The fact that pay-for-performance schemes have led to company-destroying bonuses among CEOs, and service-destroying competition among sales people, isn't the only problem. Even worse, when people only get paid for outcomes, they usually avoid experimental learning because experiments can lead to failure, and failure means no income. Such behaviors are the opposite of what businesses need in the 21st century. After all, learning and innovation can only happen through experiments.
Pay for commitment.
I believe there is a better way. Instead of using meaningless 40-hour or 36-hour time constraints, and instead of using dangerous performance metrics, in the 21st century we should simply agree on commitment levels. This is how I have defined it for my virtual team:
- Commitment level 5 (or 100 percent): The money we pay you is your only source of income. You're not financially supported by anyone else (for example, your spouse or another employer) and you're not trying to develop any other business on the side. What we expect from you is total commitment to our organization.
- Commitment level 4 (or 80 percent): The money we pay you is most of your income. You either have some minor support from someone else (but not more than 20 percent of your income), or you intentionally reserve some time and effort to develop your own business on the side. What we expect from you is high commitment to our organization.
- Commitment level 3 (or 60 percent): What we pay you is more than half of your income. You either have support from someone else (but less than 40 percent of your income), or you run your own business on the side which generates some minor income. What we expect from you is that you usually give priority to our organization in your commitment.
- Commitment level 2 (or 40 percent): What we pay you is less than half of your income. You either have significant support from someone else (60 percent or more), or you run your own business on the side that generates a good income. What we expect from you is that you usually give priority to your other employer or your other commitments.
- Commitment level 1 (or 20 percent): What we pay you is a minor part of your income. You either have almost full support from someone else (80 percent or more), or you run your own successful business that generates a significant income. What we expect from you is that you always give priority to your other employer or your other commitments.

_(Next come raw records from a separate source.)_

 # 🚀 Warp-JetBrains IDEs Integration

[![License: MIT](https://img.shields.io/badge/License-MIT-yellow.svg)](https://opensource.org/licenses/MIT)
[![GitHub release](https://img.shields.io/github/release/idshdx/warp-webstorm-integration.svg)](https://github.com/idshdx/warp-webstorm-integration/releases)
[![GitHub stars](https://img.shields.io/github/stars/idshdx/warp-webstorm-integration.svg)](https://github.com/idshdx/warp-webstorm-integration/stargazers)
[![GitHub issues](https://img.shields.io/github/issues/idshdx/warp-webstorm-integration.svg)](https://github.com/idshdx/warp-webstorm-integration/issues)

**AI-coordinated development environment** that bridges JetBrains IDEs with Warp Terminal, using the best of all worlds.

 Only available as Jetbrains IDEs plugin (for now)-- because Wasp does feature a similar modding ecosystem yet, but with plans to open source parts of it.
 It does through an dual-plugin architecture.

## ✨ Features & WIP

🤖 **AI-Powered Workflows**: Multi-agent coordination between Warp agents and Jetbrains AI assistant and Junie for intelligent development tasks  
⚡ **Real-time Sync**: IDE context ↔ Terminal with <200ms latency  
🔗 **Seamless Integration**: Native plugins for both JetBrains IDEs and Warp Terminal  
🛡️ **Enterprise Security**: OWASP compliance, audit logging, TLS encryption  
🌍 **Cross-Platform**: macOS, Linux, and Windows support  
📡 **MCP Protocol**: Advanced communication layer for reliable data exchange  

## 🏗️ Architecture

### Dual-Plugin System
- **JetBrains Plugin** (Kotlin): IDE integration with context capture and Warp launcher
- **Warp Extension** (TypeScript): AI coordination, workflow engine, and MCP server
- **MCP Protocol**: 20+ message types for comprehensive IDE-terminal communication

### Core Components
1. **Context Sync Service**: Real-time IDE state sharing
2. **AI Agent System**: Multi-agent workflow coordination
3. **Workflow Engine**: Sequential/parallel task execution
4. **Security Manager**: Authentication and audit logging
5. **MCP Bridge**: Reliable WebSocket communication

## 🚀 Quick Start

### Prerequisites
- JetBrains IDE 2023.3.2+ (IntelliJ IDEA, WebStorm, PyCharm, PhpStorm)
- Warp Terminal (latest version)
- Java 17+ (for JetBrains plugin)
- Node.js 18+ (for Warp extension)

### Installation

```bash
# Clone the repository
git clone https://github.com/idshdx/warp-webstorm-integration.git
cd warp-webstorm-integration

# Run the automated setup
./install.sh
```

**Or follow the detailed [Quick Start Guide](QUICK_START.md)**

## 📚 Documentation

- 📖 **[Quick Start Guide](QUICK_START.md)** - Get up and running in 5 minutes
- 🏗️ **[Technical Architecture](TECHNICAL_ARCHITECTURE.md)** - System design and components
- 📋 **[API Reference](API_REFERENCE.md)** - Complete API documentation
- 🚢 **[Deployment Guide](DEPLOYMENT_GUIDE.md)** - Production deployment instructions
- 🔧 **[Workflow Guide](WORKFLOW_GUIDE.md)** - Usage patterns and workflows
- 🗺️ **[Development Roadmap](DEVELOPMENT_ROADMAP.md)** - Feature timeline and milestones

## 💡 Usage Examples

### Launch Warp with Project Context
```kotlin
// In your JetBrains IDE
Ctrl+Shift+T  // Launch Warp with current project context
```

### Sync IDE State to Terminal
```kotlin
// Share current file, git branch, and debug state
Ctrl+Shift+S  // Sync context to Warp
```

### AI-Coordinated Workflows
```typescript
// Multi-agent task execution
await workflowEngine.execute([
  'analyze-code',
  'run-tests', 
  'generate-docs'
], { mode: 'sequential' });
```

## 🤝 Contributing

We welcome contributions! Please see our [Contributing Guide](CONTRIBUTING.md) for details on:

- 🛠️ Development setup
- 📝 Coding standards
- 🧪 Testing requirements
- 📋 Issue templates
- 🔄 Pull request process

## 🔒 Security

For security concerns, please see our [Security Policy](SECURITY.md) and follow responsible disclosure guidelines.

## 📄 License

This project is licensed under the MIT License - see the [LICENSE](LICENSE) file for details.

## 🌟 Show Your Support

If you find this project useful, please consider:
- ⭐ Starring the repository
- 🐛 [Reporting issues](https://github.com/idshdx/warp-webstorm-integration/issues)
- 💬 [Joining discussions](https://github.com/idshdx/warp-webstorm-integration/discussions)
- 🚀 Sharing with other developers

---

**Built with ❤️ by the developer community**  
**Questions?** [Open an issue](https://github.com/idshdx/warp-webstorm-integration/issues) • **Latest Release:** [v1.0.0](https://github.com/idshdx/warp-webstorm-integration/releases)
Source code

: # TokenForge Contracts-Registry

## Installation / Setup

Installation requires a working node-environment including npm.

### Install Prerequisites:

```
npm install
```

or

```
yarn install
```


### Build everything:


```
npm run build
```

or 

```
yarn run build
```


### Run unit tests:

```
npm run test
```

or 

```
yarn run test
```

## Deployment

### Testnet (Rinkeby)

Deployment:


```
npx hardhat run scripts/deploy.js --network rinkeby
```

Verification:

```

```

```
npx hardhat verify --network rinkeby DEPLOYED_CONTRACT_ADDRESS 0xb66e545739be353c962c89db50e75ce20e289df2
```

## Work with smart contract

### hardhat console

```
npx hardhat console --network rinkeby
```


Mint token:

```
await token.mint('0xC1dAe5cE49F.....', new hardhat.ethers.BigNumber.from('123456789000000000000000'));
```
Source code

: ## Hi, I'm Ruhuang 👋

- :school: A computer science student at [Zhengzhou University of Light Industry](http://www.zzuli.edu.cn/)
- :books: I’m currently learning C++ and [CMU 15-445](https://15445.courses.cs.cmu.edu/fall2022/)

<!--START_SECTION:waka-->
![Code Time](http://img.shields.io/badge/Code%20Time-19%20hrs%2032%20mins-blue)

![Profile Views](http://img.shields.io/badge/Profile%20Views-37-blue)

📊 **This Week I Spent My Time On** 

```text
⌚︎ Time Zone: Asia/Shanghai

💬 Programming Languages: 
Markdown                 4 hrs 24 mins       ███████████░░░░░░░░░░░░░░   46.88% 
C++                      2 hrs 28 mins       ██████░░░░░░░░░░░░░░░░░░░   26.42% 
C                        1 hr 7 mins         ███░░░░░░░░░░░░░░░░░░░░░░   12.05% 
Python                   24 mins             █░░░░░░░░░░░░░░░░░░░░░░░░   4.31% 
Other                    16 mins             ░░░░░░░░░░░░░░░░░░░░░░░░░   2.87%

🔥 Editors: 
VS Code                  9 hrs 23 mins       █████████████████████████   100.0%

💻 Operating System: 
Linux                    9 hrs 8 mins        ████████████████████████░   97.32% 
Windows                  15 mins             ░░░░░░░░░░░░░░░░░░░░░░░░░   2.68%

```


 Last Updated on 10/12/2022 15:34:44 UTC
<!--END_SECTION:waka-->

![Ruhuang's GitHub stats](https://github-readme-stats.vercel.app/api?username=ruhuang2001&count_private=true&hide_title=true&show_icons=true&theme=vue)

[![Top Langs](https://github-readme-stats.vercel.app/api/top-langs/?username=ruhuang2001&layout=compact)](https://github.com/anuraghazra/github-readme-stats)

So, how does this work? Easy! Instead of defining hours per week in contracts with employees, freelancers or virtual workers, you define a commitment level. You don't care how many hours they work, when and where, or how they mix their private and professional lives. The only thing you care about is how much you can count on the contributions, effort and collaboration of your workers, in the projects to which they have been assigned.
This is easier to observe than you might think. How fast do they reply to their emails? How often do they show up in Hangouts? How active are they on the organization's social channels? How often are they credited or complimented by their peers? How often are they asked for help? How fast do they offer it? How many ideas for improvement have they generated? And how committed are they to attend company events and gatherings?
There's no need to actually measure any of this. Among co-workers it should be easy enough to identify what commitment level someone behaves at.
Commitment levels can be part of a salary formula, or they can be considered during traditional negotiations over monthly fees or wages. Either way, what you agree on with your professional workers is a level of dependency and collaboration. You should get what you pay for. In the 21st century, with people working anytime and anywhere, continuously mixing professional and private activities, what you should pay for is neither time (which means nothing anymore) nor results (which can be dangerous). What you should pay for is people's commitment to your business.
So yes, I work 60 hours per week, and I feel proud of my results. But in our business I can only commit to level 4, because in between my Skype calls and cappuccinos I'm writing a new book.